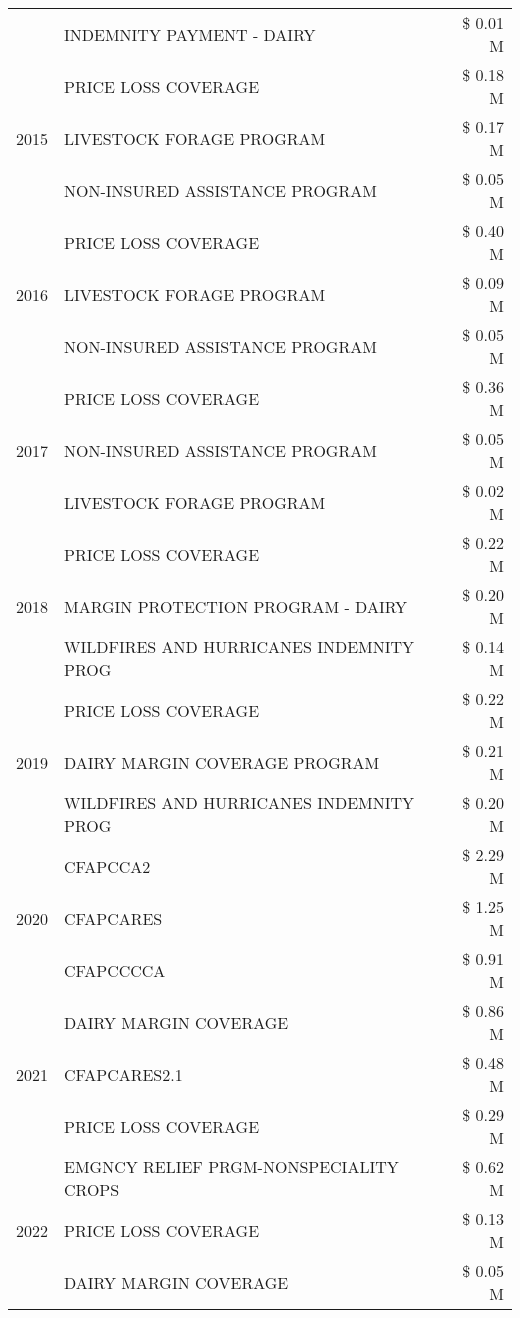 \begin{tabular}{llr}
 & INDEMNITY PAYMENT - DAIRY & \$ 0.01 M \\
\cline{1-3}
\multirow[t]{3}{*}{2015} & PRICE LOSS COVERAGE & \$ 0.18 M \\
 & LIVESTOCK FORAGE PROGRAM & \$ 0.17 M \\
 & NON-INSURED ASSISTANCE PROGRAM & \$ 0.05 M \\
\cline{1-3}
\multirow[t]{3}{*}{2016} & PRICE LOSS COVERAGE & \$ 0.40 M \\
 & LIVESTOCK FORAGE PROGRAM & \$ 0.09 M \\
 & NON-INSURED ASSISTANCE PROGRAM & \$ 0.05 M \\
\cline{1-3}
\multirow[t]{3}{*}{2017} & PRICE LOSS COVERAGE & \$ 0.36 M \\
 & NON-INSURED ASSISTANCE PROGRAM & \$ 0.05 M \\
 & LIVESTOCK FORAGE PROGRAM & \$ 0.02 M \\
\cline{1-3}
\multirow[t]{3}{*}{2018} & PRICE LOSS COVERAGE & \$ 0.22 M \\
 & MARGIN PROTECTION PROGRAM - DAIRY & \$ 0.20 M \\
 & WILDFIRES AND HURRICANES INDEMNITY PROG & \$ 0.14 M \\
\cline{1-3}
\multirow[t]{3}{*}{2019} & PRICE LOSS COVERAGE & \$ 0.22 M \\
 & DAIRY MARGIN COVERAGE PROGRAM & \$ 0.21 M \\
 & WILDFIRES AND HURRICANES INDEMNITY PROG & \$ 0.20 M \\
\cline{1-3}
\multirow[t]{3}{*}{2020} & CFAPCCA2 & \$ 2.29 M \\
 & CFAPCARES & \$ 1.25 M \\
 & CFAPCCCCA & \$ 0.91 M \\
\cline{1-3}
\multirow[t]{3}{*}{2021} & DAIRY MARGIN COVERAGE & \$ 0.86 M \\
 & CFAPCARES2.1 & \$ 0.48 M \\
 & PRICE LOSS COVERAGE & \$ 0.29 M \\
\cline{1-3}
\multirow[t]{3}{*}{2022} & EMGNCY RELIEF PRGM-NONSPECIALITY CROPS & \$ 0.62 M \\
 & PRICE LOSS COVERAGE & \$ 0.13 M \\
 & DAIRY MARGIN COVERAGE & \$ 0.05 M \\
\cline{1-3}
\bottomrule
\end{tabular}
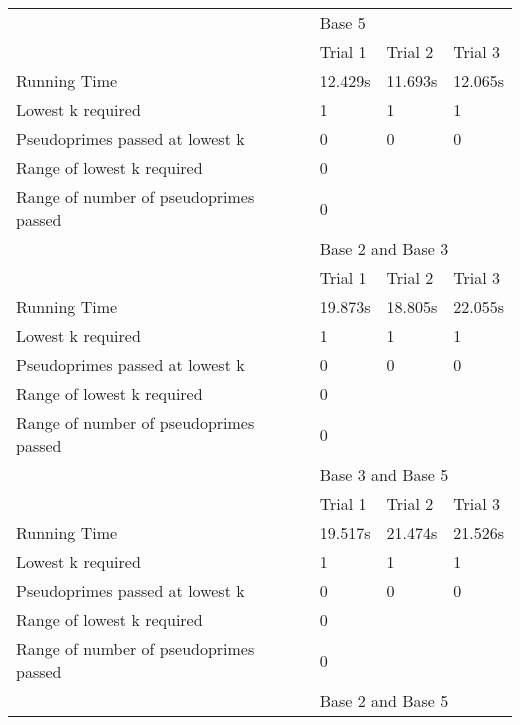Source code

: \documentclass{article}
\begin{document}
\begin{table}[h]
\begin{tabular}{@{}llll@{}}
                                       & \multicolumn{3}{l}{Base 5}            \\
                                       & Trial 1     & Trial 2    & Trial 3    \\
Running Time                           & 12.429s     & 11.693s    & 12.065s    \\
Lowest k required                      & 1           & 1          & 1          \\
Pseudoprimes passed at lowest k        & 0           & 0          & 0          \\
Range of lowest k required             & \multicolumn{3}{l}{0}                 \\
Range of number of pseudoprimes passed & \multicolumn{3}{l}{0}                 \\
                                       & \multicolumn{3}{l}{Base 2 and Base 3} \\
                                       & Trial 1     & Trial 2    & Trial 3    \\
Running Time                           & 19.873s     & 18.805s    & 22.055s    \\
Lowest k required                      & 1           & 1          & 1          \\
Pseudoprimes passed at lowest k        & 0           & 0          & 0          \\
Range of lowest k required             & \multicolumn{3}{l}{0}                 \\
Range of number of pseudoprimes passed & \multicolumn{3}{l}{0}                 \\
                                       & \multicolumn{3}{l}{Base 3 and Base 5} \\
                                       & Trial 1     & Trial 2    & Trial 3    \\
Running Time                           & 19.517s     & 21.474s    & 21.526s    \\
Lowest k required                      & 1           & 1          & 1          \\
Pseudoprimes passed at lowest k        & 0           & 0          & 0          \\
Range of lowest k required             & \multicolumn{3}{l}{0}                 \\
Range of number of pseudoprimes passed & \multicolumn{3}{l}{0}                 \\
                                       & \multicolumn{3}{l}{Base 2 and Base 5} \\

\end{tabular}
\end{table}
\end{document}
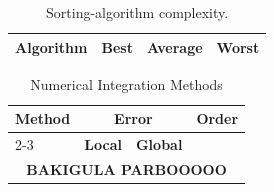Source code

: \documentclass[11pt]{article}
\begin{document}
\begin{table}[htbp]
    \centering
    \caption{Sorting-algorithm complexity.}
    \begin{tabular}{l|c|c|c}
    \hline
    \textbf{Algorithm} & \textbf{Best} & \textbf{Average} & \textbf{Worst} \\
    \hline
    \end{tabular}
\end{table}


\begin{table}[H]
    \centering
    \caption{Numerical Integration Methods}
    \begin{tabular}{|l|c|c|c|}
        \hline
        \multirow{2}{*}{\textbf{Method}} & \multicolumn{2}{c|}{\textbf{Error}} & \multirow{2}{*}{\textbf{Order}} \\ 
        \cline{2-3}
        & \textbf{Local} & \textbf{Global} & \\
        \hline
        \multicolumn{4}{|c|}{\textbf{BAKIGULA PARBOOOOO}} \\
        \hline
    \end{tabular}
\end{table}
\end{document}
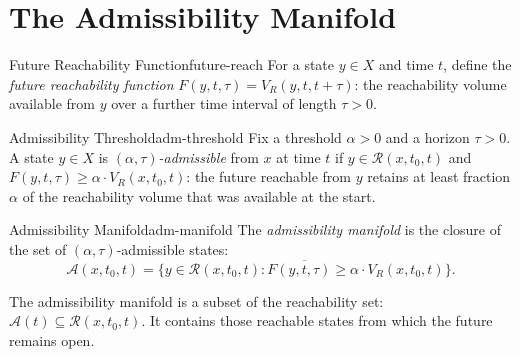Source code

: \documentclass[12pt,twoside,openright]{book}
\newcommand{\reach}{\mathcal{R}}
\newcommand{\adm}{\mathcal{A}}
\begin{document}
\section{The Admissibility Manifold}
\label{sec:ch14-manifold}

\begin{definition}{Future Reachability Function}{future-reach}
  For a state $y\in X$ and time $t$, define the
  \emph{future reachability function}
  $F(y,t,\tau) = V_R(y,t,t+\tau)$: the reachability volume
  available from $y$ over a further time interval of length
  $\tau > 0$.
\end{definition}

\begin{definition}{Admissibility Threshold}{adm-threshold}
  Fix a threshold $\alpha>0$ and a horizon $\tau>0$. A
  state $y\in X$ is \emph{$(\alpha,\tau)$-admissible} from
  $x$ at time $t$ if $y\in\reach(x,t_0,t)$ and
  $F(y,t,\tau) \ge \alpha\cdot V_R(x,t_0,t)$: the future
  reachable from $y$ retains at least fraction $\alpha$ of
  the reachability volume that was available at the start.
\end{definition}

\begin{definition}{Admissibility Manifold}{adm-manifold}
  The \emph{admissibility manifold} is the closure of the
  set of $(\alpha,\tau)$-admissible states:
  \[
    \adm(x,t_0,t)
    = \overline{\{
        y \in \reach(x,t_0,t) :
        F(y,t,\tau) \ge \alpha\cdot V_R(x,t_0,t)
      \}}.
  \]
\end{definition}

The admissibility manifold is a subset of the reachability
set: $\adm(t) \subseteq \reach(x,t_0,t)$. It contains those
reachable states from which the future
remains open.
\end{document}
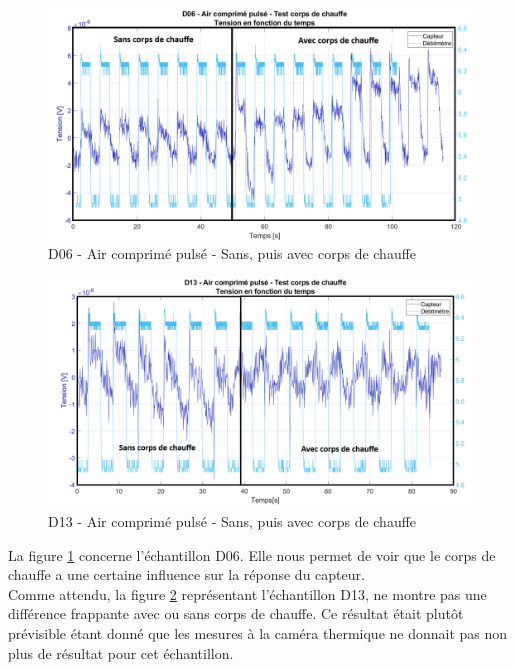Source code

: \begin{figure}[H]
    \centering
    \includegraphics[scale = 0.51]{assets/figures/D06_air_pulse_test_cdc.png}
    \caption{D06 - Air comprimé pulsé - Sans, puis avec corps de chauffe}
    \label{fig:d06_test_cdc}
\end{figure}

\begin{figure}[H]
    \centering
    \includegraphics[scale = 0.5]{assets/figures/D13_air_comprime_pulse_test_cdc.png}
    \caption{D13 - Air comprimé pulsé - Sans, puis avec corps de chauffe}
    \label{fig:d13_test_cdc}
\end{figure}

La figure \ref{fig:d06_test_cdc} concerne l'échantillon D06. Elle nous permet de voir que le corps de chauffe a une certaine influence sur la réponse du capteur. \\
Comme attendu, la figure \ref{fig:d13_test_cdc} représentant l'échantillon D13, ne montre pas une différence frappante avec ou sans corps de 
chauffe. Ce résultat était plutôt prévisible étant donné que les mesures à la caméra thermique ne donnait pas non plus de résultat pour cet 
échantillon. \\


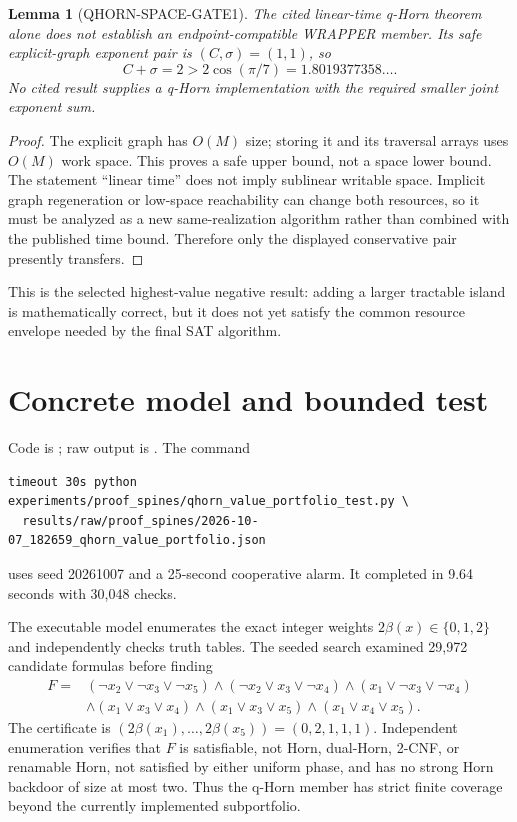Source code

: \documentclass[11pt]{article}
\newtheorem{lemma}{Lemma}
\begin{document}
\begin{lemma}[QHORN-SPACE-GATE1]
The cited linear-time q-Horn theorem alone does not establish an
endpoint-compatible WRAPPER member.  Its safe explicit-graph exponent pair
is $(C,\sigma)=(1,1)$, so
\[
 C+\sigma=2>2\cos(\pi/7)=1.8019377358\ldots.
\]
No cited result supplies a q-Horn implementation with the required smaller
joint exponent sum.
\end{lemma}
\begin{proof}
The explicit graph has $O(M)$ size; storing it and its traversal arrays uses
$O(M)$ work space.  This proves a safe upper bound, not a space lower bound.
The statement ``linear time'' does not imply sublinear writable space.
Implicit graph regeneration or low-space reachability can change both
resources, so it must be analyzed as a new same-realization algorithm rather
than combined with the published time bound.  Therefore only the displayed
conservative pair presently transfers.
\end{proof}

This is the selected highest-value negative result: adding a larger tractable
island is mathematically correct, but it does not yet satisfy the common
resource envelope needed by the final SAT algorithm.

\section{Concrete model and bounded test}
Code is
; raw output is
.
The command
\begin{verbatim}
timeout 30s python experiments/proof_spines/qhorn_value_portfolio_test.py \
  results/raw/proof_spines/2026-10-07_182659_qhorn_value_portfolio.json
\end{verbatim}
uses seed 20261007 and a 25-second cooperative alarm.  It completed in
9.64 seconds with 30,048 checks.

The executable model enumerates the exact integer weights
$2\beta(x)\in\{0,1,2\}$ and independently checks truth tables.  The seeded
search examined 29,972 candidate formulas before finding
\[
\begin{split}
F={}&(\neg x_2\vee\neg x_3\vee\neg x_5)
\wedge(\neg x_2\vee x_3\vee\neg x_4)
\wedge(x_1\vee\neg x_3\vee\neg x_4)\\
&\wedge(x_1\vee x_3\vee x_4)
\wedge(x_1\vee x_3\vee x_5)
\wedge(x_1\vee x_4\vee x_5).
\end{split}
\]
The certificate is
$(2\beta(x_1),\ldots,2\beta(x_5))=(0,2,1,1,1)$.
Independent enumeration verifies that $F$ is satisfiable, not Horn,
dual-Horn, 2-CNF, or renamable Horn, not satisfied by either uniform phase,
and has no strong Horn backdoor of size at most two.  Thus the q-Horn member
has strict finite coverage beyond the currently implemented subportfolio.
\end{document}
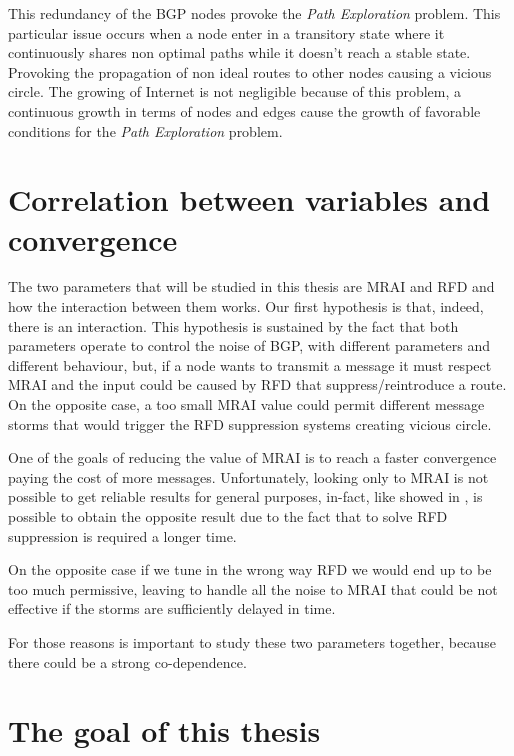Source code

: This redundancy of the \ac{BGP} nodes provoke the \textit{Path Exploration}
problem.
This particular issue occurs when a node enter in a transitory state where it
continuously shares non optimal paths while it doesn't reach a stable state.
Provoking the propagation of non ideal routes to other nodes causing a vicious
circle.
The growing of Internet is not negligible because of this problem, a continuous
growth in terms of nodes and edges cause the growth of favorable conditions for
the \textit{Path Exploration} problem.

\section{Correlation between variables and convergence}
\label{sec:bgp_correlations}

The two parameters that will be studied in this thesis are \ac{MRAI} and \ac{RFD}
and how the interaction between them works.
Our first hypothesis is that, indeed, there is an interaction.
This hypothesis is sustained by the fact that both parameters operate to
control the noise of \ac{BGP}, with different parameters and different behaviour,
but, if a node wants to transmit a message it must respect \ac{MRAI} and the input
could be caused by \ac{RFD} that suppress/reintroduce a route.
On the opposite case, a too small \ac{MRAI} value could permit different message
storms that would trigger the \ac{RFD} suppression systems creating vicious circle.

One of the goals of reducing the value of \ac{MRAI} is to reach a faster convergence
paying the cost of more messages.
Unfortunately, looking only to \ac{MRAI} is not possible to get reliable results
for general purposes, in-fact, like showed in , is possible
to obtain the opposite result due to the fact that to solve \ac{RFD} suppression
is required a longer time.

On the opposite case if we tune in the wrong way \ac{RFD} we would end up to
be too much permissive, leaving to handle all the noise to \ac{MRAI} that could
be not effective if the storms are sufficiently delayed in time.

For those reasons is important to study these two parameters together, because
there could be a strong co-dependence.

\section{The goal of this thesis}
\label{sec:thesis_goal}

*Exercise directions*
Determine the number of lines in the data that contain "would" as a word or string, and state only that number.

*Result of the task*
2